### EXTRACTED ENTRIES

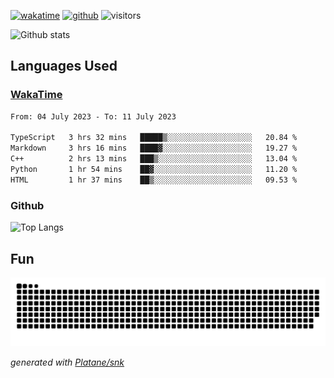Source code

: [![wakatime](https://wakatime.com/badge/user/82c377cd-a54c-404c-b7df-177b313ca539.svg)](https://wakatime.com/@82c377cd-a54c-404c-b7df-177b313ca539)
[![github](https://img.shields.io/github/followers/xinthose?logo=github&style=plastic)](https://github.com/alanhamlett?tab=followers)
![visitors](https://visitor-badge.glitch.me/badge?page_id=xinthose&left_color=green&right_color=red)

![Github stats](https://github-readme-stats.vercel.app/api?username=xinthose&show_icons=true&theme=radical&count_private=true)

## Languages Used

### [WakaTime](https://wakatime.com/)
<!--START_SECTION:waka-->

```txt
From: 04 July 2023 - To: 11 July 2023

TypeScript   3 hrs 32 mins   █████▒░░░░░░░░░░░░░░░░░░░   20.84 %
Markdown     3 hrs 16 mins   ████▓░░░░░░░░░░░░░░░░░░░░   19.27 %
C++          2 hrs 13 mins   ███▒░░░░░░░░░░░░░░░░░░░░░   13.04 %
Python       1 hr 54 mins    ██▓░░░░░░░░░░░░░░░░░░░░░░   11.20 %
HTML         1 hr 37 mins    ██▒░░░░░░░░░░░░░░░░░░░░░░   09.53 %
```

<!--END_SECTION:waka-->

### Github

![Top Langs](https://github-readme-stats.vercel.app/api/top-langs/?username=xinthose)

## Fun
![github contribution grid snake animation](https://raw.githubusercontent.com/xinthose/xinthose/output/github-contribution-grid-snake.svg)

_generated with [Platane/snk](https://github.com/Platane/snk)_

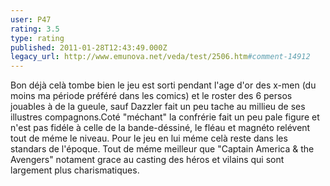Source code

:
 ```yaml
---
user: P47
rating: 3.5
type: rating
published: 2011-01-28T12:43:49.000Z
legacy_url: http://www.emunova.net/veda/test/2506.htm#comment-14912
---
```

Bon déjà celà tombe bien le jeu est sorti pendant l'age d'or des x-men (du moins ma période préféré dans les comics) et le roster des 6 persos jouables à de la gueule, sauf Dazzler fait un peu tache au millieu de ses illustres compagnons.Coté "méchant" la confrérie fait un peu pale figure et n'est pas fidéle à celle de la bande-déssiné, le fléau et magnéto relévent tout de méme le niveau.
Pour le jeu en lui méme celà reste dans les standars de l'époque.
Tout de méme meilleur que "Captain America & the Avengers" notament grace au casting des héros et vilains qui sont largement plus charismatiques.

### WHAT TO DO
The only acceptable answer is a number: how many lines in the data above hold the word "username".

### RESULT OF THIS EXERCISE
2